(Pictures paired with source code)
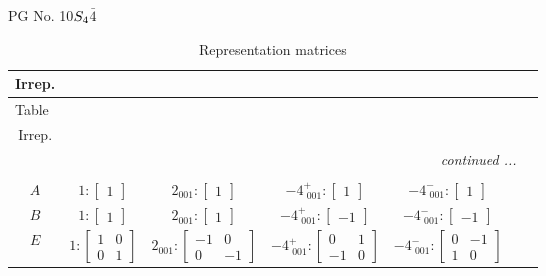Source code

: \documentclass[fleqn,8pt,landscape]{jsarticle}
\begin{document}
\setcounter{MaxMatrixCols}{32}

\renewcommand{\tablename}{Table~}
\renewcommand{\figurename}{Figure~}
\begin{center}
\LARGE
PG No. 10\quad$S_{\rm 4}$\quad$\bar{4}$\quad[ tetragonal ]
\end{center}
\renewcommand{\arraystretch}{1.2}
\begin{longtable}{ccccccc}
\caption{Representation matrices}
 \\
 \hline \hline
Irrep. &  &  &  &  &  &  \\ \hline \endfirsthead

\multicolumn{6}{l}{\tablename\ \thetable{}} \\
 \hline \hline
Irrep. &  &  &  &  &  &  \\ \hline \endhead

 \hline \hline
\multicolumn{6}{r}{\footnotesize\it continued ...} \\ \endfoot

 \hline \hline
\multicolumn{6}{r}{} \\ \endlastfoot

$ A $ & $ 1:\begin{bmatrix} 1 \end{bmatrix} $ & $ 2{}_{001}:\begin{bmatrix} 1 \end{bmatrix} $ & $ -4^{+}_{\,\,001}:\begin{bmatrix} 1 \end{bmatrix} $ & $ -4^{-}_{\,\,001}:\begin{bmatrix} 1 \end{bmatrix} $ \\ \hline
$ B $ & $ 1:\begin{bmatrix} 1 \end{bmatrix} $ & $ 2{}_{001}:\begin{bmatrix} 1 \end{bmatrix} $ & $ -4^{+}_{\,\,001}:\begin{bmatrix} -1 \end{bmatrix} $ & $ -4^{-}_{\,\,001}:\begin{bmatrix} -1 \end{bmatrix} $ \\ \hline
$ E $ & $ 1:\begin{bmatrix} 1 & 0 \\ 0 & 1 \end{bmatrix} $ & $ 2{}_{001}:\begin{bmatrix} -1 & 0 \\ 0 & -1 \end{bmatrix} $ & $ -4^{+}_{\,\,001}:\begin{bmatrix} 0 & 1 \\ -1 & 0 \end{bmatrix} $ & $ -4^{-}_{\,\,001}:\begin{bmatrix} 0 & -1 \\ 1 & 0 \end{bmatrix} $ \\
\end{longtable}
\end{document}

### WHAT THE EXERCISE ASKS
Every line of the records above should be copied exactly, while the pictures are left behind.

### WORKED SOLUTION
Source code

: \documentclass[fleqn,8pt,landscape]{jsarticle}
\begin{document}
\setcounter{MaxMatrixCols}{32}

\renewcommand{\tablename}{Table~}
\renewcommand{\figurename}{Figure~}
\begin{center}
\LARGE
PG No. 10\quad$S_{\rm 4}$\quad$\bar{4}$\quad[ tetragonal ]
\end{center}
\renewcommand{\arraystretch}{1.2}
\begin{longtable}{ccccccc}
\caption{Representation matrices}
 \\
 \hline \hline
Irrep. &  &  &  &  &  &  \\ \hline \endfirsthead

\multicolumn{6}{l}{\tablename\ \thetable{}} \\
 \hline \hline
Irrep. &  &  &  &  &  &  \\ \hline \endhead

 \hline \hline
\multicolumn{6}{r}{\footnotesize\it continued ...} \\ \endfoot

 \hline \hline
\multicolumn{6}{r}{} \\ \endlastfoot

$ A $ & $ 1:\begin{bmatrix} 1 \end{bmatrix} $ & $ 2{}_{001}:\begin{bmatrix} 1 \end{bmatrix} $ & $ -4^{+}_{\,\,001}:\begin{bmatrix} 1 \end{bmatrix} $ & $ -4^{-}_{\,\,001}:\begin{bmatrix} 1 \end{bmatrix} $ \\ \hline
$ B $ & $ 1:\begin{bmatrix} 1 \end{bmatrix} $ & $ 2{}_{001}:\begin{bmatrix} 1 \end{bmatrix} $ & $ -4^{+}_{\,\,001}:\begin{bmatrix} -1 \end{bmatrix} $ & $ -4^{-}_{\,\,001}:\begin{bmatrix} -1 \end{bmatrix} $ \\ \hline
$ E $ & $ 1:\begin{bmatrix} 1 & 0 \\ 0 & 1 \end{bmatrix} $ & $ 2{}_{001}:\begin{bmatrix} -1 & 0 \\ 0 & -1 \end{bmatrix} $ & $ -4^{+}_{\,\,001}:\begin{bmatrix} 0 & 1 \\ -1 & 0 \end{bmatrix} $ & $ -4^{-}_{\,\,001}:\begin{bmatrix} 0 & -1 \\ 1 & 0 \end{bmatrix} $ \\
\end{longtable}
\end{document}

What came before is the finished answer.